5. Pratiquer l’auto-réassurance

Lorsque l’on a grandi sans repères stables, on attend souvent des autres qu’ils nous rassurent… sans pouvoir le demander clairement. Apprendre à s’auto-rassurer est une clé essentielle :

  • « Ce que je ressens est légitime. »

  • « Je peux me calmer en respirant lentement. »

  • « Même si cette situation me déstabilise, je suis en sécurité ici et maintenant. » Ces phrases simples, répétées avec douceur, viennent nourrir notre sécurité intérieure.


6. Identifier ses déclencheurs relationnels (ou "triggers")
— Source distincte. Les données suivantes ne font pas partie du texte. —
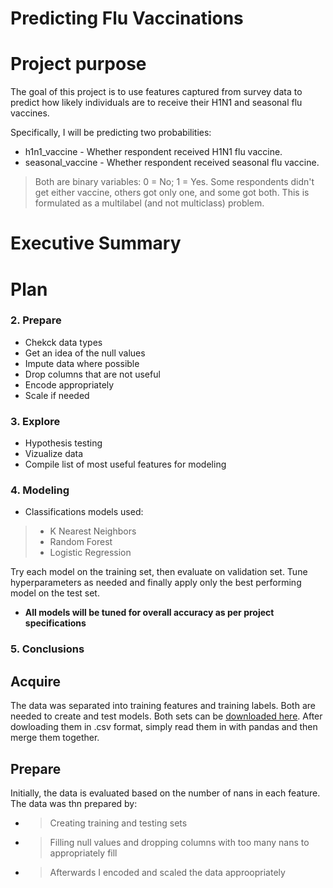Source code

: # Predicting Flu Vaccinations

# Project purpose
The goal of this project is to use features captured from survey data to predict how likely individuals are to receive their H1N1 and seasonal flu vaccines.

Specifically, I will be predicting two probabilities:
- h1n1_vaccine - Whether respondent received H1N1 flu vaccine.
- seasonal_vaccine - Whether respondent received seasonal flu vaccine.
> Both are binary variables: 0 = No; 1 = Yes. Some respondents didn't get either vaccine, others got only one, and some got both. This is formulated as a multilabel (and not multiclass) problem.

# Executive Summary

# Plan
### 2. Prepare
  * Chekck data types
  * Get an idea of the null values
  * Impute data where possible
  * Drop columns that are not useful
  * Encode appropriately
  * Scale if needed
### 3. Explore
  * Hypothesis testing
  * Vizualize data
  * Compile list of most useful features for modeling
### 4. Modeling
  * Classifications models used:
  > - K Nearest Neighbors
  > - Random Forest
  > - Logistic Regression

Try each model on the training set, then evaluate on validation set. Tune hyperparameters as needed and finally apply only the best performing model on the test set.

- __All models will be tuned for overall accuracy as per project specifications__
### 5. Conclusions

## Acquire
The data was separated into training features and training labels. Both are needed to create and test models. Both sets can be [downloaded here](https://www.drivendata.org/competitions/66/flu-shot-learning/data/).
After dowloading them in .csv format, simply read them in with pandas and then merge them together.

## Prepare
Initially, the data is evaluated based on the number of nans in each feature.
The data was thn prepared by:
- > Creating training and testing sets
- > Filling null values and dropping columns with too many nans to appropriately fill
- > Afterwards I encoded and scaled the data approopriately

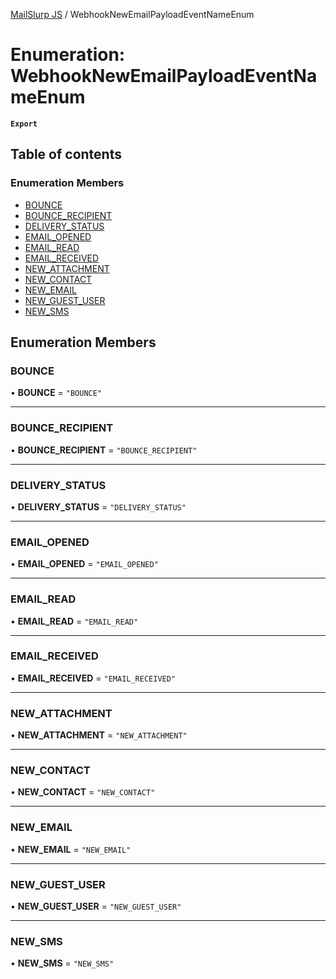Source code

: [MailSlurp JS](../README.md) / WebhookNewEmailPayloadEventNameEnum

# Enumeration: WebhookNewEmailPayloadEventNameEnum

**`Export`**

## Table of contents

### Enumeration Members

- [BOUNCE](WebhookNewEmailPayloadEventNameEnum.md#bounce)
- [BOUNCE\_RECIPIENT](WebhookNewEmailPayloadEventNameEnum.md#bounce_recipient)
- [DELIVERY\_STATUS](WebhookNewEmailPayloadEventNameEnum.md#delivery_status)
- [EMAIL\_OPENED](WebhookNewEmailPayloadEventNameEnum.md#email_opened)
- [EMAIL\_READ](WebhookNewEmailPayloadEventNameEnum.md#email_read)
- [EMAIL\_RECEIVED](WebhookNewEmailPayloadEventNameEnum.md#email_received)
- [NEW\_ATTACHMENT](WebhookNewEmailPayloadEventNameEnum.md#new_attachment)
- [NEW\_CONTACT](WebhookNewEmailPayloadEventNameEnum.md#new_contact)
- [NEW\_EMAIL](WebhookNewEmailPayloadEventNameEnum.md#new_email)
- [NEW\_GUEST\_USER](WebhookNewEmailPayloadEventNameEnum.md#new_guest_user)
- [NEW\_SMS](WebhookNewEmailPayloadEventNameEnum.md#new_sms)

## Enumeration Members

### BOUNCE

• **BOUNCE** = ``"BOUNCE"``

___

### BOUNCE\_RECIPIENT

• **BOUNCE\_RECIPIENT** = ``"BOUNCE_RECIPIENT"``

___

### DELIVERY\_STATUS

• **DELIVERY\_STATUS** = ``"DELIVERY_STATUS"``

___

### EMAIL\_OPENED

• **EMAIL\_OPENED** = ``"EMAIL_OPENED"``

___

### EMAIL\_READ

• **EMAIL\_READ** = ``"EMAIL_READ"``

___

### EMAIL\_RECEIVED

• **EMAIL\_RECEIVED** = ``"EMAIL_RECEIVED"``

___

### NEW\_ATTACHMENT

• **NEW\_ATTACHMENT** = ``"NEW_ATTACHMENT"``

___

### NEW\_CONTACT

• **NEW\_CONTACT** = ``"NEW_CONTACT"``

___

### NEW\_EMAIL

• **NEW\_EMAIL** = ``"NEW_EMAIL"``

___

### NEW\_GUEST\_USER

• **NEW\_GUEST\_USER** = ``"NEW_GUEST_USER"``

___

### NEW\_SMS

• **NEW\_SMS** = ``"NEW_SMS"``
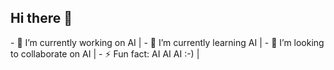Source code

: ## Hi there 👋 


<!--
**doron-issta/doron-issta** is a ✨ _special_ ✨ repository because its `README.md` (this file) appears on your GitHub profile.
Here are some ideas to get you started:
--!>



- 🔭 I’m currently working on AI |
- 🌱 I’m currently learning AI  |
- 👯 I’m looking to collaborate on AI |
- ⚡ Fun fact: AI AI AI  :-) |

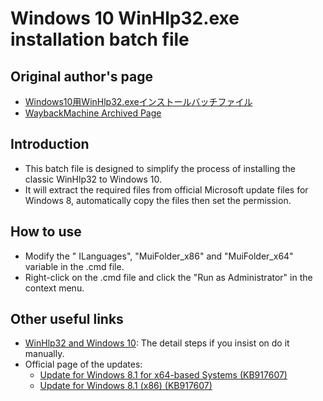 # Windows 10 WinHlp32.exe installation batch file

## Original author's page
* [Windows10用WinHlp32.exeインストールバッチファイル](https://moondoldo.com/DoldoWorkz/?Windows10%E7%94%A8WinHlp32.exe%E3%82%A4%E3%83%B3%E3%82%B9%E3%83%88%E3%83%BC%E3%83%AB%E3%83%90%E3%83%83%E3%83%81%E3%83%95%E3%82%A1%E3%82%A4%E3%83%AB)
* [WaybackMachine Archived Page](https://web.archive.org/web/20190125003345/https://moondoldo.com/DoldoWorkz/?Windows10%E7%94%A8WinHlp32.exe%E3%82%A4%E3%83%B3%E3%82%B9%E3%83%88%E3%83%BC%E3%83%AB%E3%83%90%E3%83%83%E3%83%81%E3%83%95%E3%82%A1%E3%82%A4%E3%83%AB)


## Introduction
* This batch file is designed to simplify the process of installing the classic WinHlp32 to Windows 10.
* It will extract the required files from official Microsoft update files for Windows 8, automatically copy the files then set the permission.

## How to use
* Modify the " ILanguages", "MuiFolder_x86" and "MuiFolder_x64" variable in the .cmd file.
* Right-click on the .cmd file and click the "Run as Administrator" in the context menu.

## Other useful links
* [WinHlp32 and Windows 10](https://github.com/knuth-konrad/winhlp32-on-windows10): The detail steps if you insist on do it manually.
* Official page of the updates:
    * [Update for Windows 8.1 for x64-based Systems (KB917607)](https://www.microsoft.com/en-us/download/details.aspx?id=47671)
    * [Update for Windows 8.1 (x86) (KB917607)](https://www.microsoft.com/en-us/download/details.aspx?id=47667)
Notez les situations où vous réagissez de manière disproportionnée (fuite, colère, repli, angoisse). Demandez-vous :

  • Qu’est-ce que cette situation a réveillé en moi ?

  • À quel souvenir, émotion ou peur cela me renvoie ? En identifiant vos déclencheurs, vous pouvez commencer à répondre autrement, avec plus de conscience et de liberté.


7. Apprendre à nommer ses besoins

Beaucoup de conflits viennent d’un besoin non reconnu ou mal exprimé.

Essayez de reformuler vos ressentis ainsi :

  • « J’ai besoin de me sentir entendu.e quand je partage quelque chose d’important. »

  • « J’ai besoin d’un peu de recul avant de reprendre cette conversation. » C’est une pratique qui demande du courage, mais elle change profondément la qualité des liens.


8. Créer des relations “ressources”

Certaines relations nous nourrissent, nous apaisent, nous reparent. D’autres nous vident ou réactivent nos blessures.

Faites un point :

  • Quelles relations me sécurisent ?

  • Avec qui puis-je être pleinement moi ? Entourez-vous de personnes qui vous aident à grandir, et autorisez-vous à poser des limites avec celles qui vous tirent vers le bas.


9. Explorer l’histoire familiale avec bienveillance

Nos liens d’attachement se sont souvent construits dans un contexte lui-même insécure. Prendre du recul sur l’histoire familiale (les non-dits, les transmissions inconscientes, les loyautés) permet de remettre les choses à leur juste place. Ce travail peut se faire seul avec un journal, ou accompagné (thérapeute, constellation familiale, génogramme, etc.).


10. S’autoriser à demander de l’aide

Changer ses schémas relationnels est un chemin qui peut remuer, fatiguer, bouleverser.

S’entourer, être accompagné.e, partager ce que l’on traverse avec une personne de confiance, un groupe ou un professionnel, est souvent essentiel pour ne pas rester seul.e avec ses peurs. Demander de l’aide, c’est un acte de force, pas de faiblesse.


 

Et maintenant ?

L’attachement n’est pas figé. Ce que nous avons vécu peut être re-traversé, re-signifié, soigné. À chaque fois que nous créons une relation plus consciente, plus apaisée, nous réparons un bout de nous-même. Que ce soit avec un partenaire, un collègue, un ami… ou avec soi.

Comprendre l’attachement, c’est se redonner du pouvoir là où on pensait n’avoir que des réactions automatiques. C’est reconnaître nos besoins, apprendre à les exprimer, apprendre aussi à accueillir ceux des autres. C’est faire de la place à la sécurité, dans nos relations comme dans notre quotidien.

Et ça commence maintenant. Un regard. Une parole différente. Une présence, plus stable, envers soi. Pas à pas.